The Centre was ordered to pay Chellamma Palani her pension three years ago – after which it appealed and appealed until the Supreme Court upheld the order last week.
On Monday, July 24, the Supreme Court bench of Justices A.K. Sikri and Ashok Bhushan dismissed an appeal of the central government against a judgment of the Kerala high court last year directing the Centre to pay a pension to the widow of a freedom fighter from the state, Kunjan Palani. The Supreme Court directed the government to release her pension within a month.
While as many as nine advocates, including additional solicitor general Pinky Anand, appeared for the appellant, the Union of India, none appeared as counsel for the respondents, the state of Kerala and the widow, Chellamma Palani.
A division bench of the Kerala high court, comprising then Chief Justice Mohan M. Shantanagoudar (now a judge in the Supreme Court) and Justice N. Sathish Ninan, had on October 7 last year described the Centre’s grounds of appeal against the single judge’s direction to release the pension as “frivolous”.
Kunjan had participated in the Punnapra-Vayalar struggle, which was declared part of the freedom struggle by the government. He was a receiving a pension under the Kerala Freedom Fighters’ Pension Scheme. He passed away on April 15, 1996.
Thereafter, Chellamma submitted an application on April 23, 1998, claiming dependent pension under the Swatantrata Sainik Samman Pension Scheme, 1980.
Kunjan had been imprisoned for two years in a case connected with the Punnapra-Vayalar struggle, which lasted from October 24, 1949 to October 22, 1951. Along with the claim application, Chellamma produced various certificates, including evidence to show that Kunjan had been receiving state pension. She has also produced an extract from convict register issued by the central prison along with the application.
Chellamma’s application was kept pending till May 12, 2008, when the central government rejected it. She first challenged it before a single-judge bench in the high court, which allowed her writ petition on July 9, 2015.

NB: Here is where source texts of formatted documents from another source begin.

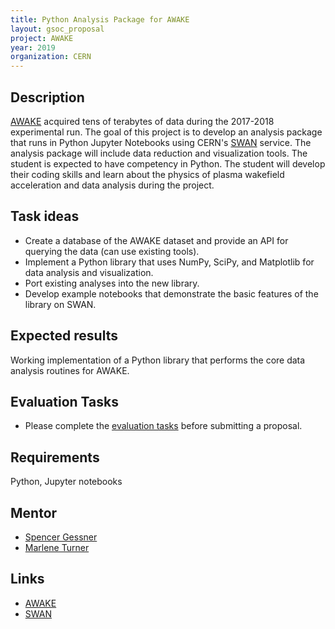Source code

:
 ```yaml
---
title: Python Analysis Package for AWAKE
layout: gsoc_proposal
project: AWAKE
year: 2019
organization: CERN
---
```


## Description

[AWAKE](https://awake.web.cern.ch/) acquired tens of terabytes of data during the 2017-2018 experimental run. The goal of this project is to develop an analysis package that runs in Python Jupyter Notebooks using CERN's [SWAN](https://swan.web.cern.ch/) service. The analysis package will include data reduction and visualization tools. The student is expected to have competency in Python.  The student will develop their coding skills and learn about the physics of plasma wakefield acceleration and data analysis during the project.

## Task ideas
 * Create a database of the AWAKE dataset and provide an API for querying the data (can use existing tools).
 * Implement a Python library that uses NumPy, SciPy, and Matplotlib for data analysis and visualization.
 * Port existing analyses into the new library.
 * Develop example notebooks that demonstrate the basic features of the library on SWAN.

## Expected results
Working implementation of a Python library that performs the core data analysis routines for AWAKE.

## Evaluation Tasks
 * Please complete the [evaluation tasks](https://github.com/awakeExp/gsoc_eval) before submitting a proposal.

## Requirements
Python, Jupyter notebooks

## Mentor
  * [Spencer Gessner](mailto:spencer.j.gessner@cern.ch)
  * [Marlene Turner](mailto:marlene.turner@cern.ch)

## Links
  * [AWAKE](https://awake.web.cern.ch/)
  * [SWAN](https://swan.web.cern.ch/)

The Centre then filed a review petition in the high court, saying there was fresh ground for dismissal as she is not entitled to a pension in view of the new pension guidelines announced on August 6, 2014, after the Narendra Modi government came to power. The judge considered this and then rejected the review petition on May 13, 2016.
The high court’s division bench also dismissed the Centre’s appeal against the single judge on the grounds that the new guidelines framed by the Modi government were not applicable to Chellamma, as she had filed her application way back in 1998. “The new guidelines cannot have retrospective effect,” the bench held in its order.
Clause 1.5 of the new guidelines for disbursement of pensions by the Union of India reads:
“No pension shall be sanctioned in the name of the freedom fighter after his/her death even if his/her matter was under examination. This also entails that no life time arrears or Dependant pension shall be sanctioned to his/her spouse/daughter after the death of the freedom fighter.”
On the other hand, Clause 5 of the new guidelines reads as follows:
“Dependent pension shall be sanctioned to the spouse or unmarried daughters only if their names were appearing in the original application form submitted by the freedom fighter or the sanction letter issued by the Ministry. If the freedom fighter marries or has a daughter, either own or adopted, after the sanction of the pension, then family pension to such spouses or daughter shall not be admissible.”
The central government did not accept the state government’s recommendation to release Chellamma’s pension based on the extracts from the convict register.
The state government told the high court that the jail certificate issued by the central prison, Thiruvananthapuram, is a valid document. Based on this, it forwarded a verification report to the Centre, recommending that a pension be paid to Chellamma.
It is not just that the new guidelines, framed by the Modi government after coming to power, fail to acknowledge the contribution of the freedom fighters and their families, and thereby uphold patriotism in letter and spirit. The Modi government’s attempt to legally challenge the high court’s direction to sanction Chellamma’s pension by using three appellate remedies – the review petition before a single judge of the high court, then its division bench and now the Supreme Court – and thereby delay her pension by three years (on top of the nearly 15 years she had already waited) is an eloquent testimony to its lack of sincerity on issues concerning patriotism and nationalism.
That the Centre pursued a frivolous appeal in this matter right from the a single-judge high court bench to the Supreme Court also raises serious questions about its so-called litigation policy, which is supposed to discourage such appeals.